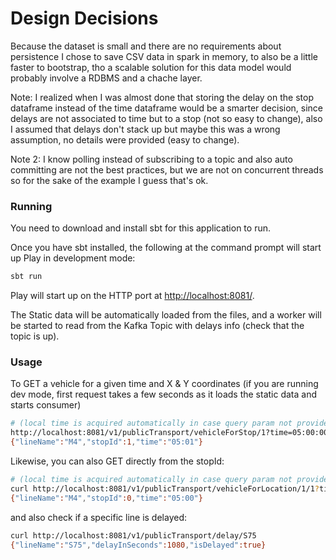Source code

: # Design Decisions

Because the dataset is small and there are no requirements about persistence I chose to save CSV data in spark in memory, to also be a little faster to bootstrap, tho a scalable solution for this data model would probably involve a RDBMS and a chache layer.

Note: I realized when I was almost done that storing the delay on the stop dataframe instead of the time dataframe would be a smarter decision, since delays are not associated to time but to a stop (not so easy to change), also I assumed that delays don't stack up but maybe this was a wrong assumption, no details were provided (easy to change). 

Note 2: I know polling instead of subscribing to a topic and also auto committing are not the best practices, but we are not on concurrent threads so for the sake of the example I guess that's ok.

### Running

You need to download and install sbt for this application to run.

Once you have sbt installed, the following at the command prompt will start up Play in development mode:

```bash
sbt run
```

Play will start up on the HTTP port at <http://localhost:8081/>.

The Static data will be automatically loaded from the files, and a worker will be started to read from the Kafka Topic with delays info (check that the topic is up). 

### Usage

To GET a vehicle for a given time and X & Y coordinates (if you are running dev mode, first request takes a few seconds as it loads the static data and starts consumer)

```bash
# (local time is acquired automatically in case query param not provided)
http://localhost:8081/v1/publicTransport/vehicleForStop/1?time=05:00:00
{"lineName":"M4","stopId":1,"time":"05:01"}
```

Likewise, you can also GET directly from the stopId:

```bash
# (local time is acquired automatically in case query param not provided)
curl http://localhost:8081/v1/publicTransport/vehicleForLocation/1/1?time=05:00:00
{"lineName":"M4","stopId":0,"time":"05:00"}
```

and also check if a specific line is delayed:

```bash
curl http://localhost:8081/v1/publicTransport/delay/S75
{"lineName":"S75","delayInSeconds":1080,"isDelayed":true}
```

· · · · ·

Copy these entries precisely and drop any picture.

Source code

: # Design Decisions

Because the dataset is small and there are no requirements about persistence I chose to save CSV data in spark in memory, to also be a little faster to bootstrap, tho a scalable solution for this data model would probably involve a RDBMS and a chache layer.

Note: I realized when I was almost done that storing the delay on the stop dataframe instead of the time dataframe would be a smarter decision, since delays are not associated to time but to a stop (not so easy to change), also I assumed that delays don't stack up but maybe this was a wrong assumption, no details were provided (easy to change). 

Note 2: I know polling instead of subscribing to a topic and also auto committing are not the best practices, but we are not on concurrent threads so for the sake of the example I guess that's ok.

### Running

You need to download and install sbt for this application to run.

Once you have sbt installed, the following at the command prompt will start up Play in development mode:

```bash
sbt run
```

Play will start up on the HTTP port at <http://localhost:8081/>.

The Static data will be automatically loaded from the files, and a worker will be started to read from the Kafka Topic with delays info (check that the topic is up). 

### Usage

To GET a vehicle for a given time and X & Y coordinates (if you are running dev mode, first request takes a few seconds as it loads the static data and starts consumer)

```bash
# (local time is acquired automatically in case query param not provided)
http://localhost:8081/v1/publicTransport/vehicleForStop/1?time=05:00:00
{"lineName":"M4","stopId":1,"time":"05:01"}
```

Likewise, you can also GET directly from the stopId:

```bash
# (local time is acquired automatically in case query param not provided)
curl http://localhost:8081/v1/publicTransport/vehicleForLocation/1/1?time=05:00:00
{"lineName":"M4","stopId":0,"time":"05:00"}
```

and also check if a specific line is delayed:

```bash
curl http://localhost:8081/v1/publicTransport/delay/S75
{"lineName":"S75","delayInSeconds":1080,"isDelayed":true}
```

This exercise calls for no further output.